En nuestro derecho hay muchas leyes que imponen penas a los
adúlteros. La 3 del tít. 4 lib. 3 del Fuero Juzgo manda
que los adúlteros sean entregados al marido, para que
éste haga de ellos lo que quiera. Otras leyes son conformes en
esta pena, pero añaden que el marido no puede matar a uno y
dejar al otro vivo. La ley 15 tít. 17 part. 7 manda que pierda
la adúltera las arras y dote, y sea reclusa. La 5
tít. 20 lib. 8 de la
Recopilación
manda que,
cuando el marido por su propia autoridad mate a los adúlteros,
no tenga derecho sobre los bienes de la mujer. Esta ley parece que
trata de sujetar la arbitrariedad de los maridos ensanchada por las
leyes 13 del tít. 17 part. 7 y 4 del tít. 4. lib. 3 del
Fuero Juzgo, que permiten al marido matar a los adúlteros.

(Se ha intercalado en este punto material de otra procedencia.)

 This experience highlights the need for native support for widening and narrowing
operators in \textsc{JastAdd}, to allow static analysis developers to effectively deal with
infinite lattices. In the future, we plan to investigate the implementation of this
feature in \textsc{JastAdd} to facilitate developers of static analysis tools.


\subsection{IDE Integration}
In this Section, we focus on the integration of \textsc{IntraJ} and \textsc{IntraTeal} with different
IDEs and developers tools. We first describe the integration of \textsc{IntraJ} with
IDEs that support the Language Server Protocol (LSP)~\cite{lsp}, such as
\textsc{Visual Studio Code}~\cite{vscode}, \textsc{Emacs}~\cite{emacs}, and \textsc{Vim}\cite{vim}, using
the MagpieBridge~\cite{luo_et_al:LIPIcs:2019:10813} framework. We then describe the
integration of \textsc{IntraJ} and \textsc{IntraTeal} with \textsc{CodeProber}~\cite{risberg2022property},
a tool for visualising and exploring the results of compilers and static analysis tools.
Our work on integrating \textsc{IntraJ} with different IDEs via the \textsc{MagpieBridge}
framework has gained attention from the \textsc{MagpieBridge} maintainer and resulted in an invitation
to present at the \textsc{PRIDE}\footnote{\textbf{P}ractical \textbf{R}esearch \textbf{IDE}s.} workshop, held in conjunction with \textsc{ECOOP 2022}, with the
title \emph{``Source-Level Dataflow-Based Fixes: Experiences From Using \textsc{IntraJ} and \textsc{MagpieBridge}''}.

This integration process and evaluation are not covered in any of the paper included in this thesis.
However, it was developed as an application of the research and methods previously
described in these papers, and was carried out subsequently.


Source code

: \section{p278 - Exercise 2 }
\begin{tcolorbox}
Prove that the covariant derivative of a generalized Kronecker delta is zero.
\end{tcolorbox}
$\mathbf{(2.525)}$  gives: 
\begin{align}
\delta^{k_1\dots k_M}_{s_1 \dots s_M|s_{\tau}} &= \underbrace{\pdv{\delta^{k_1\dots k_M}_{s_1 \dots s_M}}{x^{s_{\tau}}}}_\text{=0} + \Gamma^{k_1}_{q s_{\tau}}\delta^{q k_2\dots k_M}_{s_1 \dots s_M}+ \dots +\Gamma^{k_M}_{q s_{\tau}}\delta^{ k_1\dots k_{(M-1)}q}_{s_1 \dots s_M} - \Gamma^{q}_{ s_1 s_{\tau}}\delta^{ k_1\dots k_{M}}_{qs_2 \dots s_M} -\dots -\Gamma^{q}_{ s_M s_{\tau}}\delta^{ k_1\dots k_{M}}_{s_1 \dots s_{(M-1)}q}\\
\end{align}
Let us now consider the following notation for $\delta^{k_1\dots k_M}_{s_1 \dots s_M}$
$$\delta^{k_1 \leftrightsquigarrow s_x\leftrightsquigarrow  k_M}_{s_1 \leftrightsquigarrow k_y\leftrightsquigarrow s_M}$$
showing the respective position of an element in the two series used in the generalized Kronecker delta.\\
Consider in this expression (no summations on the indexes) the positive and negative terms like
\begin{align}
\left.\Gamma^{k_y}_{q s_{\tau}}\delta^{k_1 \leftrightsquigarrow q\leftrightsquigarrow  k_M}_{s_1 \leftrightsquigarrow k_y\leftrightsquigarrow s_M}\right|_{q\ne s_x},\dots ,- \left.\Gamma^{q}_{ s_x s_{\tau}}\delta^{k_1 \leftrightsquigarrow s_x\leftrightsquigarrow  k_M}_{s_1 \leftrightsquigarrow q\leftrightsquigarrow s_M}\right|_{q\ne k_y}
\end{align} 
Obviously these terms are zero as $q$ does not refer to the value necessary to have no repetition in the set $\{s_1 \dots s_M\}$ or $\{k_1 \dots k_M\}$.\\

Aunque hay todo esto, la ilustración de los tiempos ha
modificado estas penas, y no habrá usted oído el caso de
entregar los adúlteros al marido para que éste disponga
de ellos a su antojo; lo más que se practica es perdonar al
marido porque mató a los adúlteros, o más bien se
debe decir conmutarle la pena capital en un destierro, según
fueren las circunstancias; bien que puede haberlas tales que sea
justicia ponerlo en completa libertad, después de justificado
el hecho de que, sin darle motivo alguno a la mujer, la halla el
marido en el acto de la ofensa; pero, por lo que toca a los
adúlteros, lo regular es, como dice el doctor Berni en
su
Práctica criminal
, encerrar a la mujer en una
clausura y desterrar al cómplice, si son de mediana esfera; y
si son plebeyos, poner a la una en la cárcel y despachar
al otro al presidio. Esto se entiende después de admitida y
probada la acusación, la cual solamente puede hacer el marido y
el padre, hermano o tío de la adúltera en su caso, y no
otro alguno. La mujer no puede acusar al marido de adulterio por no
seguírsele deshonra, como lo expresa la ley 1 del
tít. 17 part. 7. Sin embargo, en los tribunales se admite la
acusación de la mujer, y la justicia pone remedio.